METHODOLOGICAL COURSE

This is a descriptive-exploratory study(14). Due to the study's object and objectives, it is supported by the premises of the qualitative approach. It was carried out at the Pediatric Outpatient Clinic of the University of São Paulo at Ribeirão Preto Medical School Hospital das Clínicas (HCFMRP-USP), at the unit located on the university campus. As it involved human beings, the research project was submitted to ethical review and follow-up and approved by the Ethics Committee of the study institution.

Study participants were twelve children waiting for outpatient care together with their twelve companions: one uncle, one grandmother, one father and the rest mothers. To select the participants, we established the following inclusion criteria: children who participated in the extension project* "Playing/toys in the waiting room of an infant outpatient clinic", carried out at the outpatient clinic of the study institution; children aged seven or older, as they have verbal communication skills at this age and are able to understand and express their feelings orally, in function of the development stage they are in(15). This extension project has been implemented by undergraduate students since May 2003.

Initially, we explored the study site to get acquainted with the children and their companions and to participate with the group of students who have developed the extension project at the clinic. This activity routine occurs three times per week, during the interval before the afternoon care period.

Data were collected from July 2004 to January 2005. During the meeting with the children and their companions, the researchers read the "Free and Informed Consent Term" and, after clarifying doubts, handed it over to the person responsible for the child, who agreed to participate. The goal of the research was carefully explained to the children and their responsibles. On this occasion, the researchers guaranteed the anonymity and secrecy of the collected information. Moreover, they guaranteed the right to participate or not without impairing care delivery in any way. Next, the responsible and child were asked to sign the term and received a copy. On the same occasion, permission was asked to record the interview.

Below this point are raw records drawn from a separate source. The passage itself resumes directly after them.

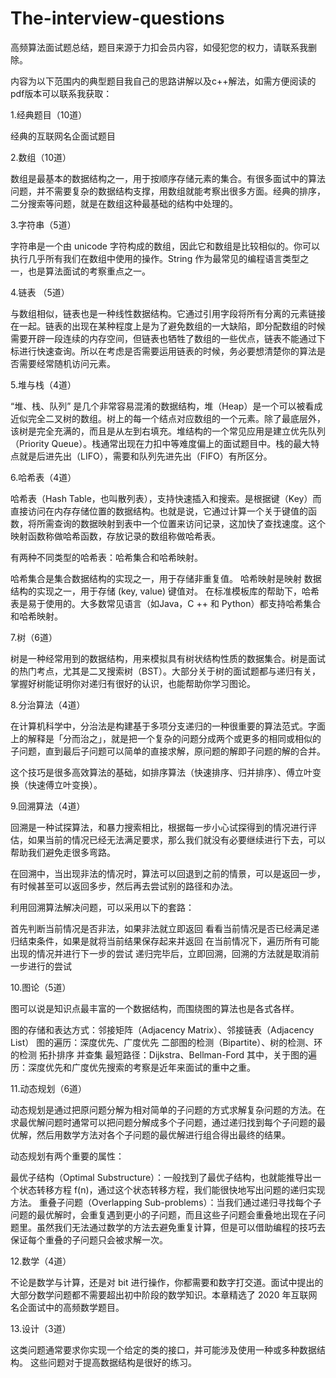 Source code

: # The-interview-questions

高频算法面试题总结，题目来源于力扣会员内容，如侵犯您的权力，请联系我删除。

内容为以下范围内的典型题目我自己的思路讲解以及c++解法，如需方便阅读的pdf版本可以联系我获取：

1.经典题目（10道）

经典的互联网名企面试题目

2.数组（10道）

数组是最基本的数据结构之一，用于按顺序存储元素的集合。有很多面试中的算法问题，并不需要复杂的数据结构支撑，用数组就能考察出很多方面。经典的排序，二分搜索等问题，就是在数组这种最基础的结构中处理的。

3.字符串（5道）

字符串是一个由 unicode 字符构成的数组，因此它和数组是比较相似的。你可以执行几乎所有我们在数组中使用的操作。String 作为最常见的编程语言类型之一，也是算法面试的考察重点之一。

4.链表 （5道）

与数组相似，链表也是一种线性数据结构。它通过引用字段将所有分离的元素链接在一起。链表的出现在某种程度上是为了避免数组的一大缺陷，即分配数组的时候需要开辟一段连续的内存空间，但链表也牺牲了数组的一些优点，链表不能通过下标进行快速查询。所以在考虑是否需要运用链表的时候，务必要想清楚你的算法是否需要经常随机访问元素。

5.堆与栈（4道）

“堆、栈、队列” 是几个非常容易混淆的数据结构，堆（Heap）是一个可以被看成近似完全二叉树的数组。树上的每一个结点对应数组的一个元素。除了最底层外，该树是完全充满的，而且是从左到右填充。堆结构的一个常见应用是建立优先队列（Priority Queue）。栈通常出现在力扣中等难度偏上的面试题目中。栈的最大特点就是后进先出（LIFO），需要和队列先进先出（FIFO）有所区分。

6.哈希表（4道）

哈希表（Hash Table，也叫散列表），支持快速插入和搜索。是根据键（Key）而直接访问在内存存储位置的数据结构。也就是说，它通过计算一个关于键值的函数，将所需查询的数据映射到表中一个位置来访问记录，这加快了查找速度。这个映射函数称做哈希函数，存放记录的数组称做哈希表。

有两种不同类型的哈希表：哈希集合和哈希映射。

哈希集合是集合数据结构的实现之一，用于存储非重复值。
哈希映射是映射 数据结构的实现之一，用于存储 (key, value) 键值对。
在标准模板库的帮助下，哈希表是易于使用的。大多数常见语言（如Java，C ++ 和 Python）都支持哈希集合和哈希映射。

7.树（6道）

树是一种经常用到的数据结构，用来模拟具有树状结构性质的数据集合。树是面试的热门考点，尤其是二叉搜索树（BST）。大部分关于树的面试题都与递归有关，掌握好树能证明你对递归有很好的认识，也能帮助你学习图论。

8.分治算法（4道）

在计算机科学中，分治法是构建基于多项分支递归的一种很重要的算法范式。字面上的解释是「分而治之」，就是把一个复杂的问题分成两个或更多的相同或相似的子问题，直到最后子问题可以简单的直接求解，原问题的解即子问题的解的合并。

这个技巧是很多高效算法的基础，如排序算法（快速排序、归并排序）、傅立叶变换（快速傅立叶变换）。

9.回溯算法（4道）

回溯是一种试探算法，和暴力搜索相比，根据每一步小心试探得到的情况进行评估，如果当前的情况已经无法满足要求，那么我们就没有必要继续进行下去，可以帮助我们避免走很多弯路。

在回溯中，当出现非法的情况时，算法可以回退到之前的情景，可以是返回一步，有时候甚至可以返回多步，然后再去尝试别的路径和办法。

利用回溯算法解决问题，可以采用以下的套路：

首先判断当前情况是否非法，如果非法就立即返回
看看当前情况是否已经满足递归结束条件，如果是就将当前结果保存起来并返回
在当前情况下，遍历所有可能出现的情况并进行下一步的尝试
递归完毕后，立即回溯，回溯的方法就是取消前一步进行的尝试

10.图论（5道）

图可以说是知识点最丰富的一个数据结构，而围绕图的算法也是各式各样。

图的存储和表达方式：邻接矩阵（Adjacency Matrix）、邻接链表（Adjacency List）
图的遍历：深度优先、广度优先
二部图的检测（Bipartite）、树的检测、环的检测
拓扑排序
并查集
最短路径：Dijkstra、Bellman-Ford
其中，关于图的遍历：深度优先和广度优先搜索的考察是近年来面试的重中之重。

11.动态规划（6道）

动态规划是通过把原问题分解为相对简单的子问题的方式求解复杂问题的方法。在求最优解问题时通常可以把问题分解成多个子问题，通过递归找到每个子问题的最优解，然后用数学方法对各个子问题的最优解进行组合得出最终的结果。

动态规划有两个重要的属性：

最优子结构（Optimal Substructure）：一般找到了最优子结构，也就能推导出一个状态转移方程 f(n)，通过这个状态转移方程，我们能很快地写出问题的递归实现方法。
重叠子问题（Overlapping Sub-problems）：当我们通过递归寻找每个子问题的最优解时，会重复遇到更小的子问题，而且这些子问题会重叠地出现在子问题里。虽然我们无法通过数学的方法去避免重复计算，但是可以借助编程的技巧去保证每个重叠的子问题只会被求解一次。

12.数学（4道）

不论是数学与计算，还是对 bit 进行操作，你都需要和数字打交道。面试中提出的大部分数学问题都不需要超出初中阶段的数学知识。本章精选了 2020 年互联网名企面试中的高频数学题目。

13.设计（3道）

这类问题通常要求你实现一个给定的类的接口，并可能涉及使用一种或多种数据结构。 这些问题对于提高数据结构是很好的练习。
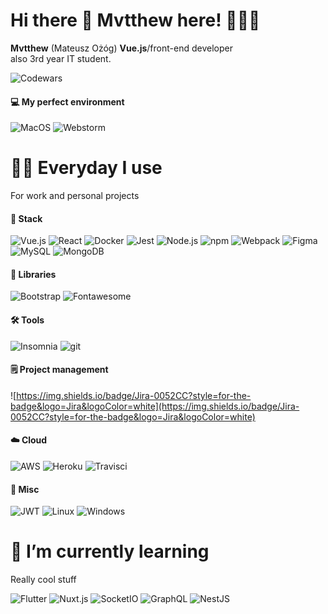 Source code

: # Hi there 👋 Mvtthew here! 👨🏼‍💻

**Mvtthew** (Mateusz Ożóg) **Vue.js**/front-end developer  
also 3rd year IT student. 

![Codewars](https://www.codewars.com/users/Mvtthew/badges/small)

#### 💻 My perfect environment

![MacOS](https://img.shields.io/badge/mac%20os-000000?style=for-the-badge&logo=apple&logoColor=white)
![Webstorm](https://img.shields.io/badge/WebStorm-000000?style=for-the-badge&logo=WebStorm&logoColor=white)

# 🙌🏻 Everyday I use
For work and personal projects

#### 🥞 Stack
![Vue.js](https://img.shields.io/badge/Vue.js-35495E?style=for-the-badge&logo=vuedotjs&logoColor=4FC08D)
![React](https://img.shields.io/badge/React-20232A?style=for-the-badge&logo=react&logoColor=61DAFB)
![Docker](https://img.shields.io/badge/Docker-2CA5E0?style=for-the-badge&logo=docker&logoColor=white)
![Jest](https://img.shields.io/badge/Jest-C21325?style=for-the-badge&logo=jest&logoColor=white)
![Node.js](https://img.shields.io/badge/Node.js-339933?style=for-the-badge&logo=nodedotjs&logoColor=white)
![npm](https://img.shields.io/badge/npm-CB3837?style=for-the-badge&logo=npm&logoColor=white)
![Webpack](https://img.shields.io/badge/Webpack-8DD6F9?style=for-the-badge&logo=Webpack&logoColor=white)
![Figma](https://img.shields.io/badge/Figma-F24E1E?style=for-the-badge&logo=figma&logoColor=white)
![MySQL](https://img.shields.io/badge/MySQL-00000F?style=for-the-badge&logo=mysql&logoColor=white)
![MongoDB](https://img.shields.io/badge/MongoDB-4EA94B?style=for-the-badge&logo=mongodb&logoColor=white)

#### 📖 Libraries
![Bootstrap](https://img.shields.io/badge/Bootstrap-563D7C?style=for-the-badge&logo=bootstrap&logoColor=white)
![Fontawesome](https://img.shields.io/badge/Font_Awesome-339AF0?style=for-the-badge&logo=fontawesome&logoColor=white)

#### 🛠 Tools
![Insomnia](https://img.shields.io/badge/Insomnia-5849be?style=for-the-badge&logo=Insomnia&logoColor=white)
![git](https://img.shields.io/badge/Git-F05032?style=for-the-badge&logo=git&logoColor=white)

#### 🗒 Project management
![https://img.shields.io/badge/Jira-0052CC?style=for-the-badge&logo=Jira&logoColor=white](https://img.shields.io/badge/Jira-0052CC?style=for-the-badge&logo=Jira&logoColor=white)

#### ☁️ Cloud
![AWS](https://img.shields.io/badge/Amazon_AWS-232F3E?style=for-the-badge&logo=amazon-aws&logoColor=white)
![Heroku](https://img.shields.io/badge/Heroku-430098?style=for-the-badge&logo=heroku&logoColor=white)
![Travisci](https://img.shields.io/badge/travis_CI-3EAAAF?style=for-the-badge&logo=travisci&logoColor=white)

#### 📒 Misc 
![JWT](https://img.shields.io/badge/JWT-000000?style=for-the-badge&logo=JSON%20web%20tokens&logoColor=white)
![Linux](https://img.shields.io/badge/Linux-FCC624?style=for-the-badge&logo=linux&logoColor=black)
![Windows](https://img.shields.io/badge/Windows-0078D6?style=for-the-badge&logo=windows&logoColor=white)

# 🌱 I’m currently learning
Really cool stuff

![Flutter](https://img.shields.io/badge/Flutter-02569B?style=for-the-badge&logo=flutter&logoColor=white)
![Nuxt.js](https://img.shields.io/badge/nuxt.js-00C58E?style=for-the-badge&logo=nuxtdotjs&logoColor=white)
![SocketIO](https://img.shields.io/badge/Socket.io-010101?&style=for-the-badge&logo=Socket.io&logoColor=white)
![GraphQL](https://img.shields.io/badge/GraphQl-E10098?style=for-the-badge&logo=graphql&logoColor=white)
![NestJS](https://img.shields.io/badge/nestjs-E0234E?style=for-the-badge&logo=nestjs&logoColor=white)


<!--
**Mvtthew/Mvtthew** is a ✨ _special_ ✨ repository because its `README.md` (this file) appears on your GitHub profile.

Here are some ideas to get you started:

- 🔭 I’m currently working on ...
- 🌱 I’m currently learning ...
- 👯 I’m looking to collaborate on ...
- 🤔 I’m looking for help with ...
- 💬 Ask me about ...
- 📫 How to reach me: ...
- 😄 Pronouns: ...
- ⚡ Fun fact: ...
-->
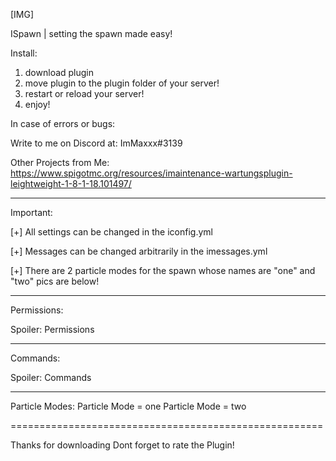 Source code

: [​IMG]

ISpawn | setting the spawn made easy!

Install:
1. download plugin
2. move plugin to the plugin folder of your server!
3. restart or reload your server!
4. enjoy!

In case of errors or bugs:

Write to me on Discord at: ImMaxxx#3139

Other Projects from Me:
https://www.spigotmc.org/resources/imaintenance-wartungsplugin-leightweight-1-8-1-18.101497/

________________________________________________________

Important:

[+] All settings can be changed in the iconfig.yml

[+] Messages can be changed arbitrarily in the imessages.yml

[+] There are 2 particle modes for the spawn whose names are "one" and "two" pics are below!

________________________________________________________

Permissions:

Spoiler: Permissions
________________________________________________________

Commands:

Spoiler: Commands
________________________________________________________

Particle Modes:
Particle Mode = one
Particle Mode = two

======================================================

Thanks for downloading
Dont forget to rate the Plugin!
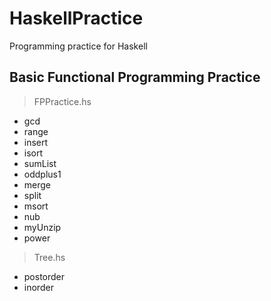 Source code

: # HaskellPractice
Programming practice for Haskell

## Basic Functional Programming Practice
> FPPractice.hs
- gcd
- range
- insert
- isort
- sumList
- oddplus1
- merge
- split
- msort
- nub
- myUnzip
- power

> Tree.hs
- postorder
- inorder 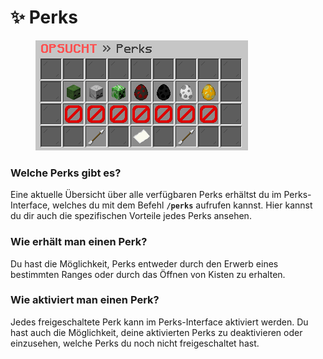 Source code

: # ✨ Perks

<figure><img src="../.gitbook/assets/perks-intro.png" alt=""><figcaption></figcaption></figure>

### Welche Perks gibt es?

Eine aktuelle Übersicht über alle verfügbaren Perks erhältst du im Perks-Interface, welches du mit dem Befehl **`/perks`** aufrufen kannst. Hier kannst du dir auch die spezifischen Vorteile jedes Perks ansehen.

### Wie erhält man einen Perk?

Du hast die Möglichkeit, Perks entweder durch den Erwerb eines bestimmten Ranges oder durch das Öffnen von Kisten zu erhalten.

### Wie aktiviert man einen Perk?

Jedes freigeschaltete Perk kann im Perks-Interface aktiviert werden. Du hast auch die Möglichkeit, deine aktivierten Perks zu deaktivieren oder einzusehen, welche Perks du noch nicht freigeschaltet hast.
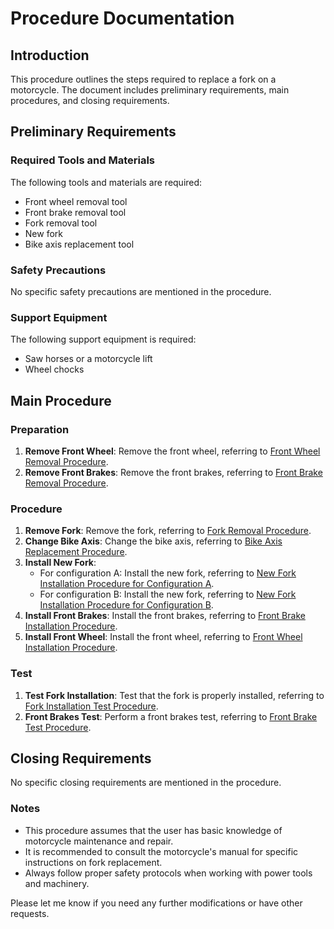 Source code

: # Procedure Documentation
## Introduction
This procedure outlines the steps required to replace a fork on a motorcycle. The document includes preliminary requirements, main procedures, and closing requirements.

## Preliminary Requirements
### Required Tools and Materials
The following tools and materials are required:
* Front wheel removal tool
* Front brake removal tool
* Fork removal tool
* New fork
* Bike axis replacement tool

### Safety Precautions
No specific safety precautions are mentioned in the procedure.

### Support Equipment
The following support equipment is required:
* Saw horses or a motorcycle lift
* Wheel chocks

## Main Procedure
### Preparation
1. **Remove Front Wheel**: Remove the front wheel, referring to [Front Wheel Removal Procedure](#).
2. **Remove Front Brakes**: Remove the front brakes, referring to [Front Brake Removal Procedure](#).

### Procedure
1. **Remove Fork**: Remove the fork, referring to [Fork Removal Procedure](#).
2. **Change Bike Axis**: Change the bike axis, referring to [Bike Axis Replacement Procedure](#).
3. **Install New Fork**:
	* For configuration A: Install the new fork, referring to [New Fork Installation Procedure for Configuration A](#).
	* For configuration B: Install the new fork, referring to [New Fork Installation Procedure for Configuration B](#).
4. **Install Front Brakes**: Install the front brakes, referring to [Front Brake Installation Procedure](#).
5. **Install Front Wheel**: Install the front wheel, referring to [Front Wheel Installation Procedure](#).

### Test
1. **Test Fork Installation**: Test that the fork is properly installed, referring to [Fork Installation Test Procedure](#).
2. **Front Brakes Test**: Perform a front brakes test, referring to [Front Brake Test Procedure](#).

## Closing Requirements
No specific closing requirements are mentioned in the procedure.

### Notes
* This procedure assumes that the user has basic knowledge of motorcycle maintenance and repair.
* It is recommended to consult the motorcycle's manual for specific instructions on fork replacement.
* Always follow proper safety protocols when working with power tools and machinery. 

Please let me know if you need any further modifications or have other requests.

Semistructured interviews were used to collect empirical data. For this activity, we elaborated two instruments, one applied to the child and another to the companion, at different moments, inside the outpatient clinic, before or after care delivery, in accordance with the participants' availability. To complement the interviews, we also used a field diary where we recorded observations and impressions for each meeting, with special attention to the children's and their responsibles' non-verbal communication, such as pauses, posture, expression and interactions with other persons and the environment.

As we were already involved in the process of developing the activities related to the extension project, at first, we used this strategy as an approach and warm-up resource to hold the interviews. This activity allowed us to participate in the playing and observe the children's behavior; interactions with the toys, with the researchers and with other children; talking and silence. These factors enriched data and were registered at the end of each meeting, so as not to lose details.

Next, that is, when the child returned to the outpatient service, we interviewed the companion and the child, oriented by guiding questions that helped to keep the conversation centered on the study goals. To the companions, we asked "What would you like to tell me about the time you and your child spent waiting to receive medical care at the outpatient clinic?" and "Do you perceive any difference in your child's behavior when he plays at the outpatient clinic before care delivery?" With the children, the question that started the conversation was "What would you like to tell me about the time we spent together at the outpatient clinic before you received medical care?" It should be added that, at this second data collection moment, the recreational activities of the extension project took place normally, so that the children could participate in the games while their responsibles were being interviewed, and were only interviewed at the end of their activities. In general, we only interviewed each child and each responsible once. However, on certain occasions, we felt the need to return to the study field and complement some information certain children and/or companions had given as, during the first analysis, new reflections arose that needed to be looked at more in depth or doubts that needed to be clarified.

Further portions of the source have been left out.